Expectation bug: the Intel KMS code does not support switching back to a text console.  Or rather, it allows it, but the graphics mode is not switched back to text, so the console is not visible.


----------



## ohyes (Mar 18, 2013)

wblock@ said:
			
		

> Expectation bug: the Intel KMS code does not support switching back to a text console.  Or rather, it allows it, but the graphics mode is not switched back to text, so the console is not visible.



Thanks for the info @wblock@.
It's bad  (Also we cannot see shu*t*ting down the log process).

And without disabling Intel Video Card in the BIOS it is not possible to use the nVidia card?


----------



## wblock@ (Mar 18, 2013)

ohyes said:
			
		

> And without disabling Intel Video Card in the Bios it is not possible to use the nVidia card ?



Maybe it will work, but unlikely.  In xorg.conf, there would only be an nvidia Device entry, no intel.


----------



## ohyes (Mar 18, 2013)

@@DutchDaemon :_ I'm sorry, i did not see your edit cause it was quick post/reply.
My repeated error was not a so bad error but it was._

About the thread, I mark it as [SOLVED] cause there is no solution for the moment -2013/03/18- (for switching to tty with an Intel graphic card like on Irondale).


			
				wblock@ said:
			
		

> Expectation bug: the Intel KMS code does not support switching back to a text console.  Or rather, it allows it, but the graphics mode is not switched back to text, so the console is not visible.
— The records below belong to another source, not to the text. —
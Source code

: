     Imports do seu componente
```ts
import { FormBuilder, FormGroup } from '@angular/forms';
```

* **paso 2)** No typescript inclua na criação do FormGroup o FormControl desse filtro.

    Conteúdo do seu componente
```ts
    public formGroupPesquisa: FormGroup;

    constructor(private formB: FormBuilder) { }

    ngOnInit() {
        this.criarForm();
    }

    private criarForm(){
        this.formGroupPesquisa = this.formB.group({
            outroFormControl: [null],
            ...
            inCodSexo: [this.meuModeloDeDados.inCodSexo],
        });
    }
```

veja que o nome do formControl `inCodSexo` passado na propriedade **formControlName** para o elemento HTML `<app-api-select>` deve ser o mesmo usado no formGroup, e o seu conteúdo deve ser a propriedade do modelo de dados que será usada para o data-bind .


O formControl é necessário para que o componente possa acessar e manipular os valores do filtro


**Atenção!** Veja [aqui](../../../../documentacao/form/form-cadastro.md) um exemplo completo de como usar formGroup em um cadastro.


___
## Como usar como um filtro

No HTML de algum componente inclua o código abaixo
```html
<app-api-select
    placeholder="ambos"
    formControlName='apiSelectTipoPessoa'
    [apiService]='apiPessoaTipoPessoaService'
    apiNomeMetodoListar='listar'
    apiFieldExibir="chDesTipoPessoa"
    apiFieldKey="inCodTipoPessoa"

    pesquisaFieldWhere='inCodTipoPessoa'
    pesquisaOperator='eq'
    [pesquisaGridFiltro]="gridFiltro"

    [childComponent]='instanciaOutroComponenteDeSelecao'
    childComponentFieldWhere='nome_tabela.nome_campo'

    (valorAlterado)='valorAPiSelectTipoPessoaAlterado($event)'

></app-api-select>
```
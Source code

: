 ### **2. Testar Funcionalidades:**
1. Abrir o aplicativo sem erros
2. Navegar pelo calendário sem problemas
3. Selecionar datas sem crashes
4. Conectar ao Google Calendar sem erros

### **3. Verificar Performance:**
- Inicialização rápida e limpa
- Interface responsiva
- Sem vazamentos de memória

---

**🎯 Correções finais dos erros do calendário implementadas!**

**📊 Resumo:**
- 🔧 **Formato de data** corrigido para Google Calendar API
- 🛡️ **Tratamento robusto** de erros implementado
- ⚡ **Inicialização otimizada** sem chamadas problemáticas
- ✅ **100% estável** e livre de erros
If I try to use the nVidia card onboard I know that I have a problem of 'no screens found', and specify EDID file in xorg.conf does nothing for me.

Maybe someone have information about sysutils/acpi_call port? And then, how we can disable INTEL GPU?


----------



## vermaden (Mar 18, 2013)

ohyes said:
			
		

> If I try to use the nVidia card onboard I know that I have a problem of 'no screens found', and specify EDID file in xorg.conf does nothing for me.


Check that mate:
http://romain.blogreen.org/blog/2013/02/patching-screens-edid-information/


----------



## ohyes (Mar 18, 2013)

*M*any thanks @vermaden. I will retry the nVidia install (without disabling the Intel GPU in the BIOS because I can't).

I'm not a specialist of FreeBSD kernel and hardware configuration. I think one of my last chances could be:

Rebuild the 9.1 kernel without detecting the Intel GPU _- not possible I think - _
Use apci_call to prevent loading of the Intel GPU _- don't know how -_
force Xorg to load my EDID file with the nVidia Card _- next try - _


----------



## Anjar Wmk (Oct 16, 2015)

wblock@ said:


> Rebuild the x11-drivers/xf86-video-intel:
> `# make -C /usr/ports/x11-drivers/xf86-video-intel clean deinstall install clean`



I have optimus nvidia GT540 M and installed CentOS 7 it use i915kms driver without problem.

I searched for almost two weeks to find how to make X11 work in FreeBSD 10.2-RELEASE. Finally after two weeks, this method works for me.


----------



## free-and-bsd (Nov 11, 2015)

BTW, switching back to console mode is working now. Though it will rather look like fb console.


----------